--- START ---
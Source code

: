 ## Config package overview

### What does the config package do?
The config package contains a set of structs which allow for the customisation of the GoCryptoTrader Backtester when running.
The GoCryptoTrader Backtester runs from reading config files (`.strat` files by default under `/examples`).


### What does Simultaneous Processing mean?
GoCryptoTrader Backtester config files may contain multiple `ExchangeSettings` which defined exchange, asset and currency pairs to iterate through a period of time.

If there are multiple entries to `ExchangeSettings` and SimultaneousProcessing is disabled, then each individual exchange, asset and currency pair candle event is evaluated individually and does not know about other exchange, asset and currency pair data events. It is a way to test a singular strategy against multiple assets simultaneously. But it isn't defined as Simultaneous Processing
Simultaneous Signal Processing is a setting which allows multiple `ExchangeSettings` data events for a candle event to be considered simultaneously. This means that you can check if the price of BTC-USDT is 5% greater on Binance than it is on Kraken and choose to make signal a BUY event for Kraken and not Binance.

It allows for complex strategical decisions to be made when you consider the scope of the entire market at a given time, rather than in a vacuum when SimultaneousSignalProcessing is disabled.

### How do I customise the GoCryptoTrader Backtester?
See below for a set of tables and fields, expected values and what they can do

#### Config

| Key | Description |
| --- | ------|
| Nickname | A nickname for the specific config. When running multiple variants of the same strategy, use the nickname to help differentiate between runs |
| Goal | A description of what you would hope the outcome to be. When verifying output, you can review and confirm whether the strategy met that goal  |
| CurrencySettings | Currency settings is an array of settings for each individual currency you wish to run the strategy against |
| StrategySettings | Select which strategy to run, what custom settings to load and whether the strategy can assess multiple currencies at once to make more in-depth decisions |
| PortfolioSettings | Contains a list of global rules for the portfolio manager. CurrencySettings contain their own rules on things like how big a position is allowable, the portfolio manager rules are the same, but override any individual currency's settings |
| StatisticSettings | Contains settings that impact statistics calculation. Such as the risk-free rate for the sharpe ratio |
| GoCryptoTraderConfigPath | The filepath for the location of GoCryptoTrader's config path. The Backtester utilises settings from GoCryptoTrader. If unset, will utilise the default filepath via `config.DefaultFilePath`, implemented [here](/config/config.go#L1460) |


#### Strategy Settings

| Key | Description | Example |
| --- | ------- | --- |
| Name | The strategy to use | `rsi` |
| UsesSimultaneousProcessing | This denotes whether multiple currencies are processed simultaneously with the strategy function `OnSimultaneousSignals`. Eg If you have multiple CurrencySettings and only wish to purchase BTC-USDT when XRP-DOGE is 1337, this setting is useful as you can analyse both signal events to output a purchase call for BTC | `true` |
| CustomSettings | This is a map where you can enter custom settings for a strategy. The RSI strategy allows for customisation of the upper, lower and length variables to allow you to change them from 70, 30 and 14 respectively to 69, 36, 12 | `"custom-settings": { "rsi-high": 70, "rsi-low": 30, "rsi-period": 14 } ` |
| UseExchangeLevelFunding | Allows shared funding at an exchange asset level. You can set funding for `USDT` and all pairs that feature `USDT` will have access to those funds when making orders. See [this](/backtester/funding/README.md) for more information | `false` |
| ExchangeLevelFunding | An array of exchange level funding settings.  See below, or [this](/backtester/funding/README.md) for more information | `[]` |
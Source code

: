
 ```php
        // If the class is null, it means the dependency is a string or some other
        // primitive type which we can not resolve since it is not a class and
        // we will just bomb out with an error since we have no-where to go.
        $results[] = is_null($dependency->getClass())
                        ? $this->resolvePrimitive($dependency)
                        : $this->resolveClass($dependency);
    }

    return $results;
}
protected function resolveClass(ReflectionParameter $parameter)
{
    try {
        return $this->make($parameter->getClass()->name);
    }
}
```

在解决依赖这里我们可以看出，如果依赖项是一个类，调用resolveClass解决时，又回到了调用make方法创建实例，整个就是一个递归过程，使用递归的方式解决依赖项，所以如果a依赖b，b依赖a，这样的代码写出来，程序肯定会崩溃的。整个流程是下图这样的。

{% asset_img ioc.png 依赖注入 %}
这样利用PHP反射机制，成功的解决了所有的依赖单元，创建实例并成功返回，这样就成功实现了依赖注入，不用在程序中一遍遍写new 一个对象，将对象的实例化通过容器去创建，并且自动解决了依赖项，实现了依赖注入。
--- END ---
Nothing beyond the line containing "The GoCryptoTrader Backtester runs" is to be output; the lines above, from the first one onward to that line, are to be transcribed exactly.

* Your response:
Source code

: ## Config package overview

### What does the config package do?
The config package contains a set of structs which allow for the customisation of the GoCryptoTrader Backtester when running.
The GoCryptoTrader Backtester runs from reading config files (`.strat` files by default under `/examples`).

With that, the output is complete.